Sunday, February 14, 2010

Bransons, Part 1: Henry Clay Branson

This is a family with a series of interesting names, too many to cover in a single post.

It should be stated, first of all, that the father's name was George Washington Branson. George was born in 1832, a hundred years after the original George's birth. So there was clearly a history of applying larger awareness to the child's name in this family.

In 1851, George and family headed west from Illinois to Oregon. There he married Mary Eliza Wood. They homesteaded in Yamhill County. But don't think that just because they were living on the edge of civilization as they knew it, they were less aware of the world around them. If anything, their isolation may have heightened the cultural ties they were determined to make for their children.

Henry Clay Branson, b. 1859 was the couple's first child.
There were at least 2 children named after Henry Clay and born in Oregon: Henry Clay Branson and Henry Clay Huston, 1857-1901. Both were named after this man, Henry Clay.

Henry Clay (1777-1852) was a congressman from Kentucky, the Secretary of State from 1825-1829, and a renowned orator. He was the author of the Missouri Compromise and a founder of the Whig party. In 1844, he ran for president against James Polk. Polk's campaign slogan "54.40 or Fight" proposed fighting Britain for control of the Oregon Territory to the 54th Parallel, above Vancouver Island. The stance appealed to the voters in the East, and Polk won the election in part based on this issue.

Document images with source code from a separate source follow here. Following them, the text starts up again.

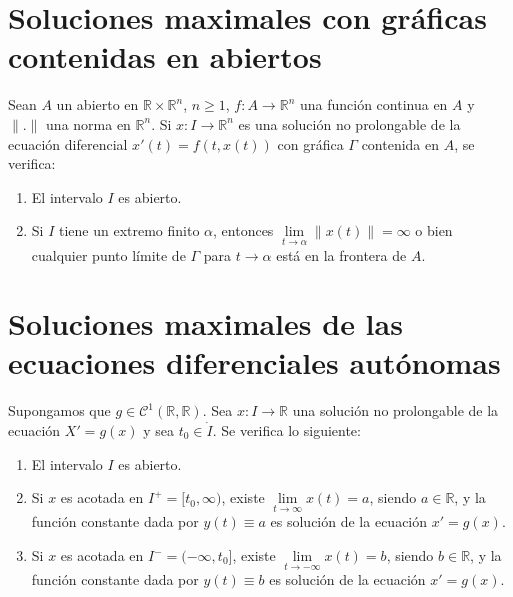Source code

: \section{Soluciones maximales con gráficas contenidas en abiertos}
\begin{theorem}
    Sean $A$ un abierto en $\mathbb{R} \times \mathbb{R}^n$, $n \geq 1$, $f: A \to \mathbb{R}^n$ una función continua en $A$ y $\|.\|$ una norma en $\mathbb{R}^n$.
    Si $x: I \to \mathbb{R}^n$ es una solución no prolongable de la ecuación diferencial $x'(t) = f(t, x(t))$ con gráfica $\Gamma$ contenida en $A$, se verifica:
    \begin{enumerate}
        \item El intervalo $I$ es abierto.
        \item Si $I$ tiene un extremo finito $\alpha$, entonces $\lim\limits_{t \to \alpha} \|x(t)\| = \infty$ o bien cualquier punto límite de $\Gamma$ para $t \to \alpha$ está en la frontera de $A$.
    \end{enumerate}
\end{theorem}

\section{Soluciones maximales de las ecuaciones diferenciales autónomas}
\begin{theorem}
    Supongamos que $g \in \mathcal{C}^1(\mathbb{R}, \mathbb{R})$.
    Sea $x: I \to \mathbb{R}$ una solución no prolongable de la ecuación $X' = g(x)$ y sea $t_0 \in \dot{I}$.
    Se verifica lo siguiente:
    \begin{enumerate}
        \item El intervalo $I$ es abierto.
        \item Si $x$ es acotada en $I^+ = [t_0, \infty)$, existe $\lim\limits_{t \to \infty} x(t) = a$, siendo $a \in \mathbb{R}$, y la función constante dada por $y(t) \equiv a$ es solución de la ecuación $x' = g(x)$.
        \item Si $x$ es acotada en $I^- = (-\infty, t_0]$, existe $\lim\limits_{t \to -\infty} x(t) = b$, siendo $b \in \mathbb{R}$, y la función constante dada por $y(t) \equiv b$ es solución de la ecuación $x' = g(x)$.
    \end{enumerate}
\end{theorem}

But the people in Oregon, who would have been conscripted to fight for this slogan, may have felt differently. I can't find any children named after Polk in the Oregon Territory. Clay proposed seeking a compromise that would avoid possible war with Britain. This was the compromise that President Polk reached in 1846, giving the area between the 49th and 54th parallels to Britain.

In 1857, when Henry Clay Huston was born, Oregon held a constitutional convention. And Henry Clay Branson was born almost exactly a month after Oregon became a state. These families must have been tremendously relieved that a war had been avoided. These Henry Clays, born five or more years after the death of the original, were tributes to the peaceful Oregon that he had proposed.